Maludam National Park
|Maludam National Park
Taman Negara Maludam
|Area||432 km2 (167 sq mi)|
|Governing body||Sarawak Forestry|
Maludam National Park (Malay: Taman Negara Maludam) is a national park in Betong Division, Sarawak, Malaysia on the island of Borneo. It is located in the Maludam Peninsula and consists entirely of low-lying, flat peat swamp forest. Such forests cover about 10% of the total land area of Sarawak, but have mostly been exploited for timber and plantation agriculture. The Maludam National Park encompasses the largest single patch of peat swamp forest remaining in Sarawak and Brunei.

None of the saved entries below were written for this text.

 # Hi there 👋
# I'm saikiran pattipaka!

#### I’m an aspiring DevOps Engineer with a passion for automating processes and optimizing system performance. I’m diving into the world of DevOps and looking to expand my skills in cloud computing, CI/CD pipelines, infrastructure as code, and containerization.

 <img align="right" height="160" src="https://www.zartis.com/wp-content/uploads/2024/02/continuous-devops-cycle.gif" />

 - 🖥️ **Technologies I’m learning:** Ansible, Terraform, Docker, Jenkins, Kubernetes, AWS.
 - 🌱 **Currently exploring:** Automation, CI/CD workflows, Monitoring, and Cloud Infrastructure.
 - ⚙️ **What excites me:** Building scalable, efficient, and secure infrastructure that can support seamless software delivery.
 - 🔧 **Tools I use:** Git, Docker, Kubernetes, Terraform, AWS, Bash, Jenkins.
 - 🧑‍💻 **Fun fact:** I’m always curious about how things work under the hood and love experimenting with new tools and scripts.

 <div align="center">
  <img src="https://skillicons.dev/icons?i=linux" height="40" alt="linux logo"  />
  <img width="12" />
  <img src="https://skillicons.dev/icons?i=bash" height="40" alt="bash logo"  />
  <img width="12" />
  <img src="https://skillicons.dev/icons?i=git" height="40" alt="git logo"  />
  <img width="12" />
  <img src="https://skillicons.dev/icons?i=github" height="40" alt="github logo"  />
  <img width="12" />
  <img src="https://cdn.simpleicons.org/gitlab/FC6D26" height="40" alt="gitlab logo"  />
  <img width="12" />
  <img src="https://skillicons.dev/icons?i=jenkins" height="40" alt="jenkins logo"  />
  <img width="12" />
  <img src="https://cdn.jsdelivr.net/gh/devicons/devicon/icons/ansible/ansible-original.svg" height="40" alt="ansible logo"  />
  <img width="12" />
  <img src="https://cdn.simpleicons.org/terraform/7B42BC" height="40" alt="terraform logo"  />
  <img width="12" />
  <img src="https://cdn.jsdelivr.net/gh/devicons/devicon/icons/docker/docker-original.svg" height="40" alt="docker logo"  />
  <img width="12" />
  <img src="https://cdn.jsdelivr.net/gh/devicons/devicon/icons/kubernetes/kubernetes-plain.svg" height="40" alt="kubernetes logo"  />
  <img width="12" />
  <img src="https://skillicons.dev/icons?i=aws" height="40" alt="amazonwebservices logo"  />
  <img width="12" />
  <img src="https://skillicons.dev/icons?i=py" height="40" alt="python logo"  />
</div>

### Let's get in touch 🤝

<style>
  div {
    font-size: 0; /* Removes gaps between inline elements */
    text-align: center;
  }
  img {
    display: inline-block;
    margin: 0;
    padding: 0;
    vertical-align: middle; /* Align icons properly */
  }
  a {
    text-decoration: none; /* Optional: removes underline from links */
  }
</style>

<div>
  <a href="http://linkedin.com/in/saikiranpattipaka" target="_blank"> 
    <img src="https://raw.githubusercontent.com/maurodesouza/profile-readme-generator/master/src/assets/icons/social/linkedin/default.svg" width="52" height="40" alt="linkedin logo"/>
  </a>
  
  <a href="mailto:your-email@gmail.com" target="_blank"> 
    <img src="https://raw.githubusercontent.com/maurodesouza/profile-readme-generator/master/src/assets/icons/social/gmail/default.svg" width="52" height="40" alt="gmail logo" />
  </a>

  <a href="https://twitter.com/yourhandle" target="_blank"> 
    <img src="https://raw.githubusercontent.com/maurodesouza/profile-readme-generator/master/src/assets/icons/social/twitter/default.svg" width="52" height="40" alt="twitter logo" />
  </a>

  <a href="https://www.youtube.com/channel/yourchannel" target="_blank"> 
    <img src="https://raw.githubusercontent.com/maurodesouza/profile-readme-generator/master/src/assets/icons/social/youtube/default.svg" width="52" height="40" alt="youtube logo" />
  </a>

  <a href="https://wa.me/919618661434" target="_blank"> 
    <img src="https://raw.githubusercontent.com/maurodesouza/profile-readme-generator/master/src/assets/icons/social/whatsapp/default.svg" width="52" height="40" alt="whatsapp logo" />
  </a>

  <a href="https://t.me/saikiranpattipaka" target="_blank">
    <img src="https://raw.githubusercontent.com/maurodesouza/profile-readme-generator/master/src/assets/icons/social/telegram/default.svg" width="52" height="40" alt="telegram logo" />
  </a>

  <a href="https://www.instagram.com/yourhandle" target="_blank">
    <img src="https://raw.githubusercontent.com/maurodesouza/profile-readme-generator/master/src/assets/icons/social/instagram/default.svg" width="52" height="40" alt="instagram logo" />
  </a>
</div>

The park covers an area of 432 square kilometres (167 sq mi) and was founded in 2000. It is the second largest park in Sarawak, and there are proposals to extend its area yet further. The Park currently has no facilities and is not open to visitors.
Maludam National Park also has the only viable population of the red banded langur (Presbytis chrysomelas cruciger) remaining in the world today. This species is one of the world's most beautiful monkeys, and is endemic only to Borneo. Its current range is restricted entirely to the peat swamp forests of the Sri Aman Division and Sarikei Division of Sarawak.
Maludam National Park also has one of only about five viable populations of proboscis monkey (Nasalis larvatus) in Sarawak. There is also a significant population of silvery lutung (Trachypithecus cristata). Diversity of other mammals is low, but there are numerous birds in the park, including black, Oriental pied and rhinoceros hornbills, blue-eared and stork-billed kingfishers, green imperial pigeon, slender-billed crow, greater racket-tailed drongo and, occasionally, the rare Storm's stork.